California to end mandatory pay for workers who caught COVID at work
California will stop making companies pay employees who can’t work because they caught the coronavirus while on the job.
For the past two years, California workplace regulators have tried to slow the spread of the coronavirus by requiring infected workers to stay home while also guaranteeing them they would still be paid.
But Thursday, the California Occupational Safety and Health Standards Board voted to end that rule in 2023 — in part because the rule has become harder to enforce. Only people who caught the virus while at work are eligible to keep getting paid. But the coronavirus is now so widespread that it’s much harder to tell where someone got sick.

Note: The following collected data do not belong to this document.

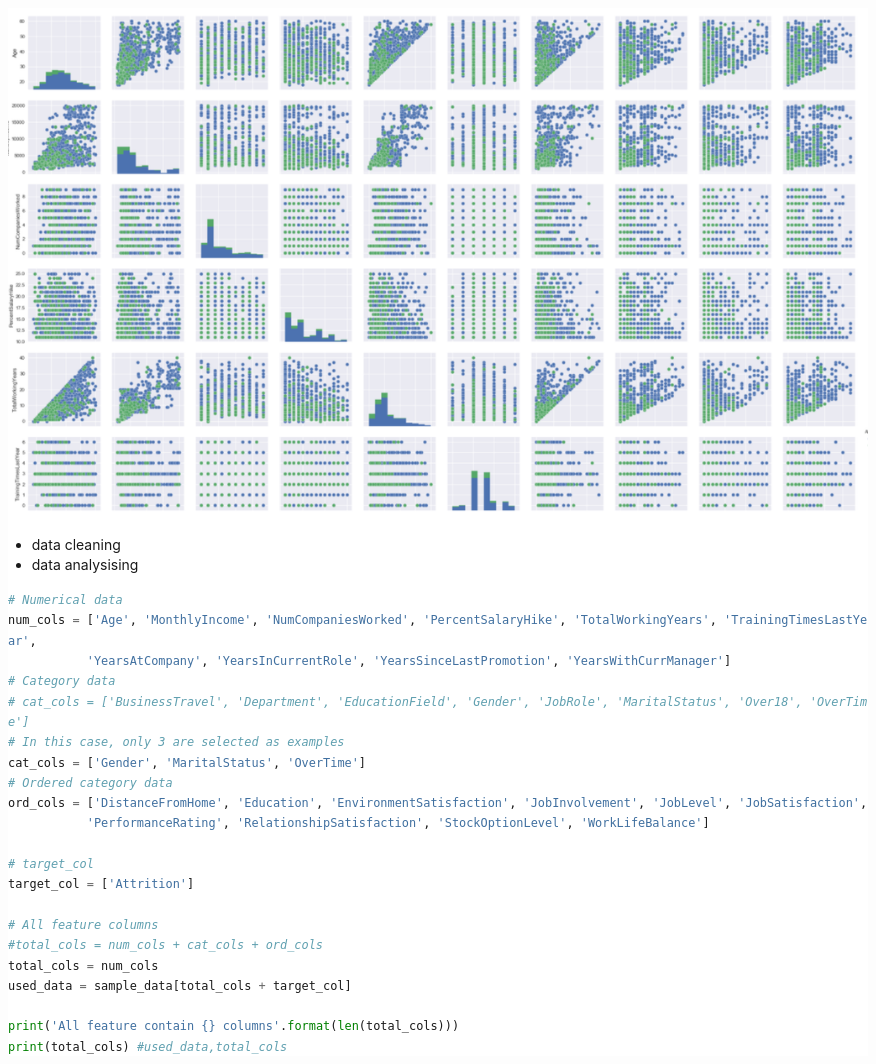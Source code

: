 ![pig](./image/an.png)

- data cleaning
- data analysising

```python
# Numerical data
num_cols = ['Age', 'MonthlyIncome', 'NumCompaniesWorked', 'PercentSalaryHike', 'TotalWorkingYears', 'TrainingTimesLastYear',
           'YearsAtCompany', 'YearsInCurrentRole', 'YearsSinceLastPromotion', 'YearsWithCurrManager']
# Category data
# cat_cols = ['BusinessTravel', 'Department', 'EducationField', 'Gender', 'JobRole', 'MaritalStatus', 'Over18', 'OverTime']
# In this case, only 3 are selected as examples
cat_cols = ['Gender', 'MaritalStatus', 'OverTime']
# Ordered category data
ord_cols = ['DistanceFromHome', 'Education', 'EnvironmentSatisfaction', 'JobInvolvement', 'JobLevel', 'JobSatisfaction',
           'PerformanceRating', 'RelationshipSatisfaction', 'StockOptionLevel', 'WorkLifeBalance']

# target_col
target_col = ['Attrition']

# All feature columns
#total_cols = num_cols + cat_cols + ord_cols
total_cols = num_cols 
used_data = sample_data[total_cols + target_col]

print('All feature contain {} columns'.format(len(total_cols)))
print(total_cols) #used_data,total_cols
```
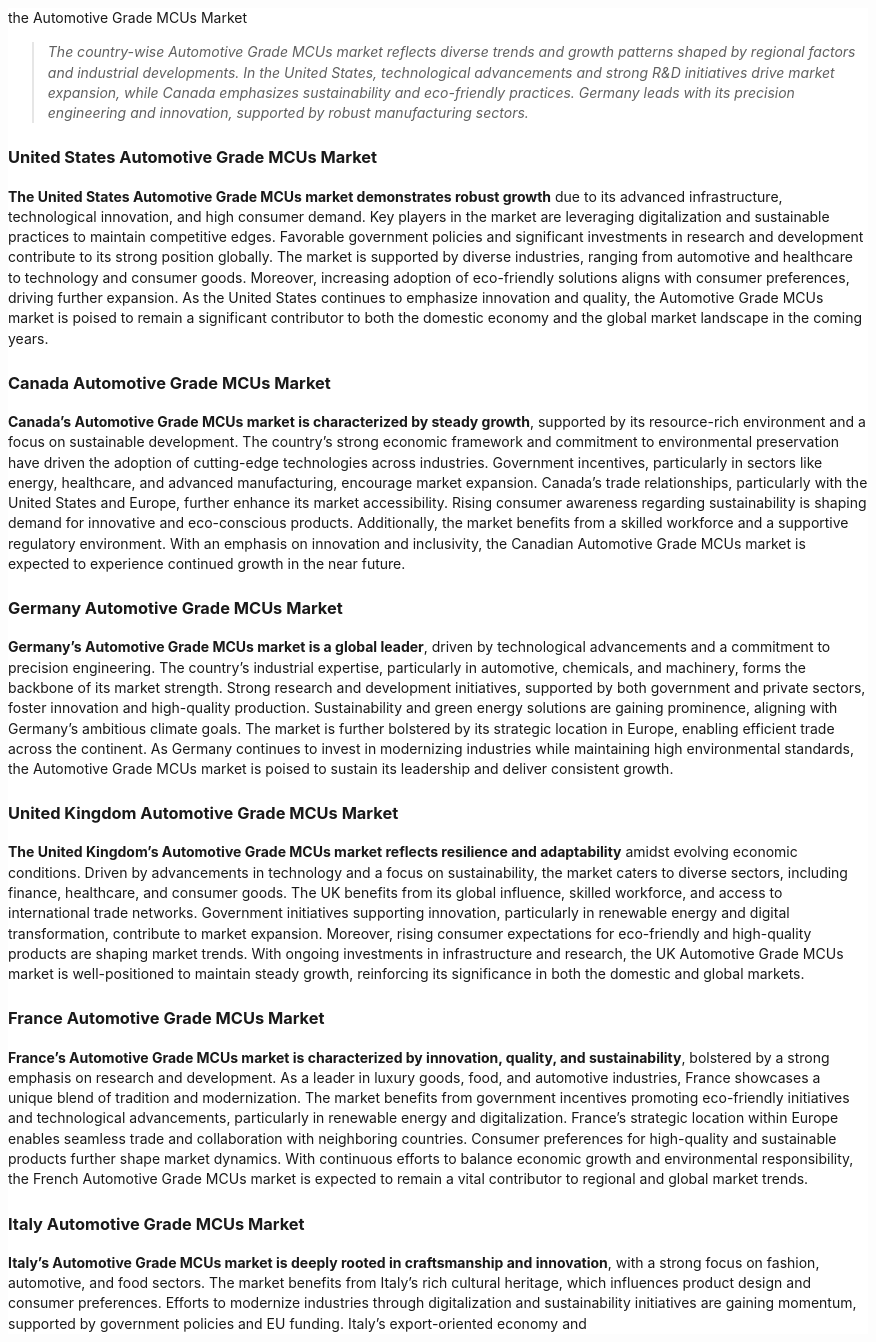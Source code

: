 the Automotive Grade MCUs Market<br /></span></h1><blockquote><p><em><span class="">The country-wise Automotive Grade MCUs market reflects diverse trends and growth patterns shaped by regional factors and industrial developments. In the United States, technological advancements and strong R&amp;D initiatives drive market expansion, while Canada emphasizes sustainability and eco-friendly practices. Germany leads with its precision engineering and innovation, supported by robust manufacturing sectors.</span></em></p></blockquote><h3><strong>United States Automotive Grade MCUs Market</strong></h3><p><strong>The United States Automotive Grade MCUs market demonstrates robust growth</strong> due to its advanced infrastructure, technological innovation, and high consumer demand. Key players in the market are leveraging digitalization and sustainable practices to maintain competitive edges. Favorable government policies and significant investments in research and development contribute to its strong position globally. The market is supported by diverse industries, ranging from automotive and healthcare to technology and consumer goods. Moreover, increasing adoption of eco-friendly solutions aligns with consumer preferences, driving further expansion. As the United States continues to emphasize innovation and quality, the Automotive Grade MCUs market is poised to remain a significant contributor to both the domestic economy and the global market landscape in the coming years.</p><h3><strong>Canada Automotive Grade MCUs Market</strong></h3><p><strong>Canada&rsquo;s Automotive Grade MCUs market is characterized by steady growth</strong>, supported by its resource-rich environment and a focus on sustainable development. The country&rsquo;s strong economic framework and commitment to environmental preservation have driven the adoption of cutting-edge technologies across industries. Government incentives, particularly in sectors like energy, healthcare, and advanced manufacturing, encourage market expansion. Canada&rsquo;s trade relationships, particularly with the United States and Europe, further enhance its market accessibility. Rising consumer awareness regarding sustainability is shaping demand for innovative and eco-conscious products. Additionally, the market benefits from a skilled workforce and a supportive regulatory environment. With an emphasis on innovation and inclusivity, the Canadian Automotive Grade MCUs market is expected to experience continued growth in the near future.</p><h3><strong>Germany Automotive Grade MCUs Market</strong></h3><p><strong>Germany&rsquo;s Automotive Grade MCUs market is a global leader</strong>, driven by technological advancements and a commitment to precision engineering. The country&rsquo;s industrial expertise, particularly in automotive, chemicals, and machinery, forms the backbone of its market strength. Strong research and development initiatives, supported by both government and private sectors, foster innovation and high-quality production. Sustainability and green energy solutions are gaining prominence, aligning with Germany&rsquo;s ambitious climate goals. The market is further bolstered by its strategic location in Europe, enabling efficient trade across the continent. As Germany continues to invest in modernizing industries while maintaining high environmental standards, the Automotive Grade MCUs market is poised to sustain its leadership and deliver consistent growth.</p><h3><strong>United Kingdom Automotive Grade MCUs Market</strong></h3><p><strong>The United Kingdom&rsquo;s Automotive Grade MCUs market reflects resilience and adaptability</strong> amidst evolving economic conditions. Driven by advancements in technology and a focus on sustainability, the market caters to diverse sectors, including finance, healthcare, and consumer goods. The UK benefits from its global influence, skilled workforce, and access to international trade networks. Government initiatives supporting innovation, particularly in renewable energy and digital transformation, contribute to market expansion. Moreover, rising consumer expectations for eco-friendly and high-quality products are shaping market trends. With ongoing investments in infrastructure and research, the UK Automotive Grade MCUs market is well-positioned to maintain steady growth, reinforcing its significance in both the domestic and global markets.</p><h3><strong>France Automotive Grade MCUs Market</strong></h3><p><strong>France&rsquo;s Automotive Grade MCUs market is characterized by innovation, quality, and sustainability</strong>, bolstered by a strong emphasis on research and development. As a leader in luxury goods, food, and automotive industries, France showcases a unique blend of tradition and modernization. The market benefits from government incentives promoting eco-friendly initiatives and technological advancements, particularly in renewable energy and digitalization. France&rsquo;s strategic location within Europe enables seamless trade and collaboration with neighboring countries. Consumer preferences for high-quality and sustainable products further shape market dynamics. With continuous efforts to balance economic growth and environmental responsibility, the French Automotive Grade MCUs market is expected to remain a vital contributor to regional and global market trends.</p><h3><strong>Italy Automotive Grade MCUs Market</strong></h3><p><strong>Italy&rsquo;s Automotive Grade MCUs market is deeply rooted in craftsmanship and innovation</strong>, with a strong focus on fashion, automotive, and food sectors. The market benefits from Italy&rsquo;s rich cultural heritage, which influences product design and consumer preferences. Efforts to modernize industries through digitalization and sustainability initiatives are gaining momentum, supported by government policies and EU funding. Italy&rsquo;s export-oriented economy and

Plus, changes in quarantine rules mean most workers are not required to stay home once they’ve been exposed to the virus as long as they don’t have symptoms and don’t test positive for the disease.
While the board approved the new rule by a 6-1 vote, many board members said they were disappointed the rule was changed. The new rules will last for two years because they are temporary regulations put in place in response to the pandemic.
Regulators will soon begin working on permanent rules, and Thursday several board members promised to make sure the permanent rules include a requirement for sick workers to keep getting paid.
“We are now going to be telling workers they must be excluded from work if they are sick from workplace exposure but we are not requiring they will be paid. We all know this will lead to people needing to work while sick,” board member Laura Stock said. “I really want to ensure that we won’t make this mistake again.”
Workers who do miss work because of the coronavirus can use sick leave. A state law, passed earlier this year, requires companies to give workers up to two weeks of paid time off if they get sick from the coronavirus. But that law expires in December, and it’s not clear if lawmakers will extend it in 2023.
Not all workers have sick leave, including low-wage workers in the service industry like fast food restaurants. Those workers can file for workers’ compensation benefits if they have to miss time because they have the coronavirus. But the process is arduous, and it’s no guarantee they will be approved.
Mitch Steiger, senior legislative advocate for the California Labor Federation, said people who file workers’ compensation claims are five times more likely to be denied than people who file non-coronavirus claims.
“It doesn’t matter where the worker got the virus. To show up at work with it can then become a workplace outbreak,” Steiger said.
Although the rules about paying workers are changing, much of the other COVID-19 regulations are still in place. The state still has rules about ventilation, testing and how to handle outbreaks. Companies are still required to notify employees if they have been exposed to the virus while at work, and they have to make free coronavirus tests available to workers who have come in close contact with someone else on the job who has been infected.
Business groups on Thursday urged the board to reject the rules, arguing there doesn’t need to be any coronavirus standards at all. Democratic Gov. Gavin Newsom will end the state’s coronavirus emergency declaration in February and all of the executive orders that came with it. Thursday, the Orange County Public Health Agency announced it was shifting its coronavirus response “from an emergency posture to routine business operations.”
“Now is the moment to end this,” said Rob Moutire, policy advocate for the California Chamber of Commerce.